(Records drawn from a dataset)
★ ★ ★

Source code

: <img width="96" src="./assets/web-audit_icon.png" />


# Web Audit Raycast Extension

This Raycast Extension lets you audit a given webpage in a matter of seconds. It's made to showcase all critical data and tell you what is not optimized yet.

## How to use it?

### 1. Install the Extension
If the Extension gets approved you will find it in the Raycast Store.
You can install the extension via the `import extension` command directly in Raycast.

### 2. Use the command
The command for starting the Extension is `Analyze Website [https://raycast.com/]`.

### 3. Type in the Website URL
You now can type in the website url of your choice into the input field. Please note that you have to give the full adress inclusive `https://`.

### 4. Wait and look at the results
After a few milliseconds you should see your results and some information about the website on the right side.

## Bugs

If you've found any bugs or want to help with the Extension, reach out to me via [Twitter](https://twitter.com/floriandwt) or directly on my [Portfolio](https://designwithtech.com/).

★ ★ ★

§ **WHAT YOU ARE ASKED TO DO**
Look through the entries and copy every line in which the string "results" appears.

§ **REPLY**
### 4. Wait and look at the results
After a few milliseconds you should see your results and some information about the website on the right side.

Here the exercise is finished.